(Aim of the task) Among the entries below, find the line with "IDE: Visual Studio Code", then quote it and each following line up to and including the line with "3. 🔄 Forgot", and nothing else.

(Data supplied)
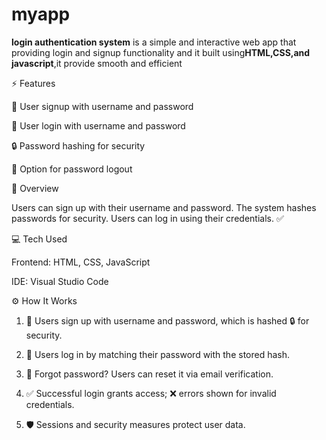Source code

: # myapp


**login authentication system** is a simple and interactive web app that providing login and signup functionality and it built using**HTML,CSS,and javascript**,it provide smooth and efficient




⚡ Features

📝 User signup with username and password

🔑 User login with username and password

🔒 Password hashing for security

🔄 Option for password logout


📝 Overview

Users can sign up with their username and password. The system hashes passwords for security. Users can log in using their credentials. ✅


💻 Tech Used

Frontend: HTML, CSS, JavaScript

IDE: Visual Studio Code


⚙️ How It Works

1. 📝 Users sign up with username and password, which is hashed 🔒 for security.

2. 🔑 Users log in by matching their password with the stored hash.

3. 🔄 Forgot password? Users can reset it via email verification.

4. ✅ Successful login grants access; ❌ errors shown for invalid credentials.

5. 🛡️ Sessions and security measures protect user data.
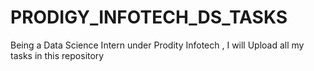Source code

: # PRODIGY_INFOTECH_DS_TASKS
Being a Data Science Intern under Prodity Infotech , I will Upload all my tasks in this repository
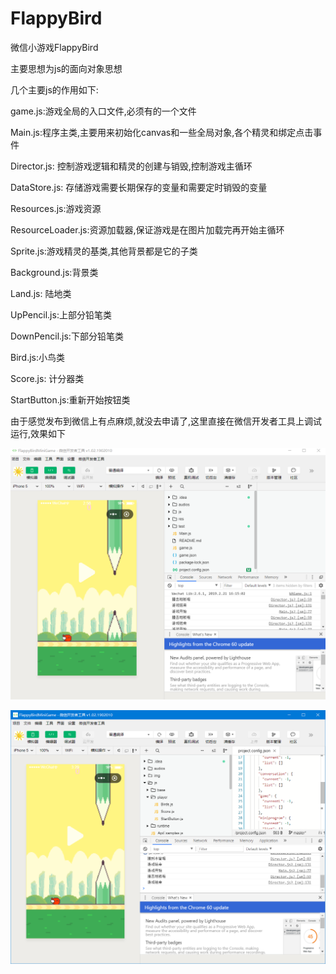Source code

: # FlappyBird
微信小游戏FlappyBird

主要思想为js的面向对象思想

几个主要js的作用如下:

game.js:游戏全局的入口文件,必须有的一个文件

Main.js:程序主类,主要用来初始化canvas和一些全局对象,各个精灵和绑定点击事件

Director.js: 控制游戏逻辑和精灵的创建与销毁,控制游戏主循环

DataStore.js: 存储游戏需要长期保存的变量和需要定时销毁的变量

Resources.js:游戏资源

ResourceLoader.js:资源加载器,保证游戏是在图片加载完再开始主循环

Sprite.js:游戏精灵的基类,其他背景都是它的子类

Background.js:背景类

Land.js: 陆地类

UpPencil.js:上部分铅笔类

DownPencil.js:下部分铅笔类

Bird.js:小鸟类

Score.js: 计分器类

StartButton.js:重新开始按钮类

由于感觉发布到微信上有点麻烦,就没去申请了,这里直接在微信开发者工具上调试运行,效果如下


![image](https://github.com/29DCH/FlappyBird/blob/master/img/1.png)

![image](https://github.com/29DCH/FlappyBird/blob/master/img/2.png)
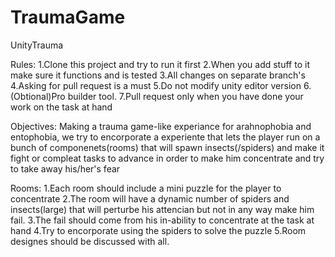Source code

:# TraumaGame
UnityTrauma

Rules:
1.Clone this project and try to run it first
2.When you add stuff to it make sure it functions and is tested
3.All changes on separate branch's
4.Asking for pull request is a must
5.Do not modify unity editor version
6.(Obtional)Pro builder tool.
7.Pull request only when you have done your work on the task at hand

Objectives:
Making a trauma game-like experiance for arahnophobia and entophobia,
we try to encorporate a experiente that lets the player run on a bunch
of componenets(rooms) that will spawn insects(/spiders) and make it 
fight or compleat tasks to advance in order to make him concentrate
and try to take away his/her's fear

Rooms:
1.Each room should include a mini puzzle for the player to concentrate
2.The room will have a dynamic number of spiders and insects(large) that
will perturbe his attencian but not in any way make him fail.
3.The fail should come from his in-ability to concentrate at the task at
hand
4.Try to encorporate using the spiders to solve the puzzle
5.Room designes should be discussed with all.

(Completed exercise)
IDE: Visual Studio Code


⚙️ How It Works

1. 📝 Users sign up with username and password, which is hashed 🔒 for security.

2. 🔑 Users log in by matching their password with the stored hash.

3. 🔄 Forgot password? Users can reset it via email verification.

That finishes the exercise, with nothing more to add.